** Opening RAW DATA block **
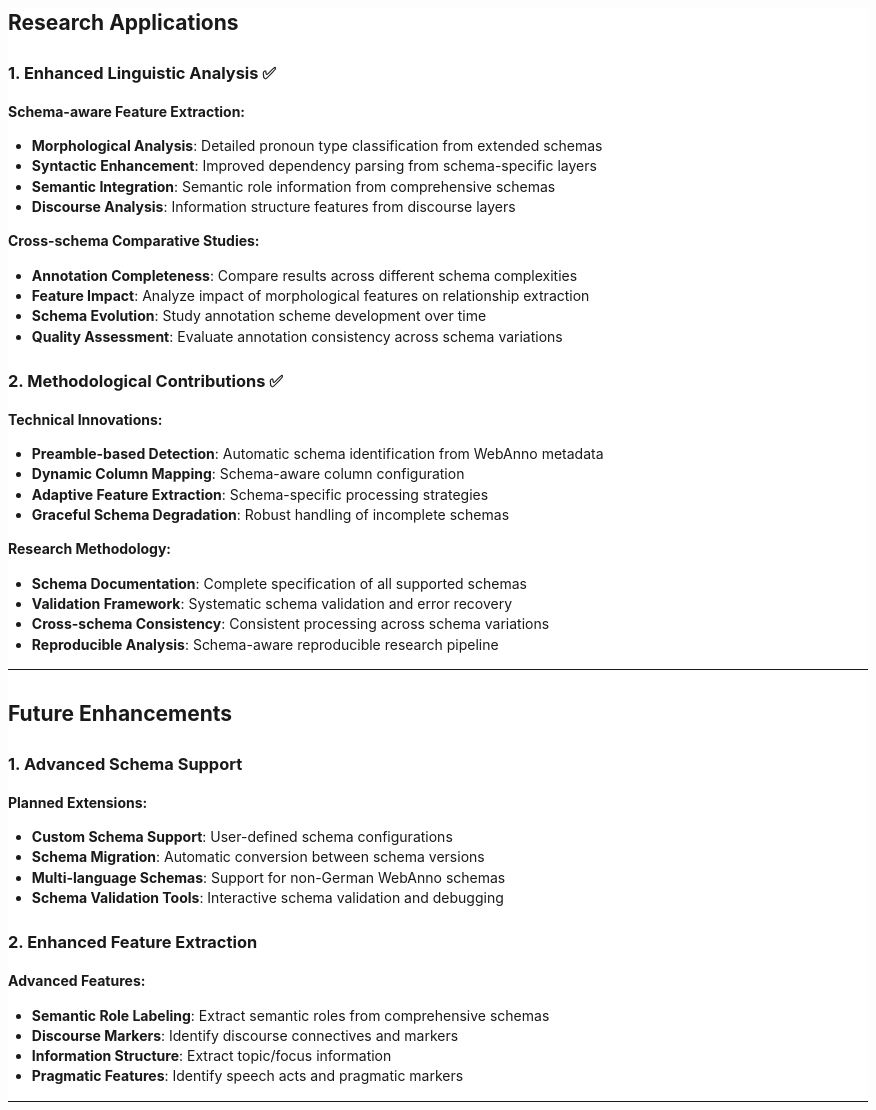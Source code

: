 
## Research Applications

### 1. Enhanced Linguistic Analysis ✅

**Schema-aware Feature Extraction:**
- **Morphological Analysis**: Detailed pronoun type classification from extended schemas
- **Syntactic Enhancement**: Improved dependency parsing from schema-specific layers
- **Semantic Integration**: Semantic role information from comprehensive schemas
- **Discourse Analysis**: Information structure features from discourse layers

**Cross-schema Comparative Studies:**
- **Annotation Completeness**: Compare results across different schema complexities
- **Feature Impact**: Analyze impact of morphological features on relationship extraction
- **Schema Evolution**: Study annotation scheme development over time
- **Quality Assessment**: Evaluate annotation consistency across schema variations

### 2. Methodological Contributions ✅

**Technical Innovations:**
- **Preamble-based Detection**: Automatic schema identification from WebAnno metadata
- **Dynamic Column Mapping**: Schema-aware column configuration
- **Adaptive Feature Extraction**: Schema-specific processing strategies
- **Graceful Schema Degradation**: Robust handling of incomplete schemas

**Research Methodology:**
- **Schema Documentation**: Complete specification of all supported schemas
- **Validation Framework**: Systematic schema validation and error recovery
- **Cross-schema Consistency**: Consistent processing across schema variations
- **Reproducible Analysis**: Schema-aware reproducible research pipeline

---

## Future Enhancements

### 1. Advanced Schema Support

**Planned Extensions:**
- **Custom Schema Support**: User-defined schema configurations
- **Schema Migration**: Automatic conversion between schema versions
- **Multi-language Schemas**: Support for non-German WebAnno schemas
- **Schema Validation Tools**: Interactive schema validation and debugging

### 2. Enhanced Feature Extraction

**Advanced Features:**
- **Semantic Role Labeling**: Extract semantic roles from comprehensive schemas
- **Discourse Markers**: Identify discourse connectives and markers
- **Information Structure**: Extract topic/focus information
- **Pragmatic Features**: Identify speech acts and pragmatic markers

---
** Closing RAW DATA block **
** TASK DESCRIPTION **
Before writing out the material above, please remove its pictures; everything else stays exact.

** WORKED SOLUTION **
Source code

: 
## Research Applications

### 1. Enhanced Linguistic Analysis ✅

**Schema-aware Feature Extraction:**
- **Morphological Analysis**: Detailed pronoun type classification from extended schemas
- **Syntactic Enhancement**: Improved dependency parsing from schema-specific layers
- **Semantic Integration**: Semantic role information from comprehensive schemas
- **Discourse Analysis**: Information structure features from discourse layers

**Cross-schema Comparative Studies:**
- **Annotation Completeness**: Compare results across different schema complexities
- **Feature Impact**: Analyze impact of morphological features on relationship extraction
- **Schema Evolution**: Study annotation scheme development over time
- **Quality Assessment**: Evaluate annotation consistency across schema variations

### 2. Methodological Contributions ✅

**Technical Innovations:**
- **Preamble-based Detection**: Automatic schema identification from WebAnno metadata
- **Dynamic Column Mapping**: Schema-aware column configuration
- **Adaptive Feature Extraction**: Schema-specific processing strategies
- **Graceful Schema Degradation**: Robust handling of incomplete schemas

**Research Methodology:**
- **Schema Documentation**: Complete specification of all supported schemas
- **Validation Framework**: Systematic schema validation and error recovery
- **Cross-schema Consistency**: Consistent processing across schema variations
- **Reproducible Analysis**: Schema-aware reproducible research pipeline

---

## Future Enhancements

### 1. Advanced Schema Support

**Planned Extensions:**
- **Custom Schema Support**: User-defined schema configurations
- **Schema Migration**: Automatic conversion between schema versions
- **Multi-language Schemas**: Support for non-German WebAnno schemas
- **Schema Validation Tools**: Interactive schema validation and debugging

### 2. Enhanced Feature Extraction

**Advanced Features:**
- **Semantic Role Labeling**: Extract semantic roles from comprehensive schemas
- **Discourse Markers**: Identify discourse connectives and markers
- **Information Structure**: Extract topic/focus information
- **Pragmatic Features**: Identify speech acts and pragmatic markers

---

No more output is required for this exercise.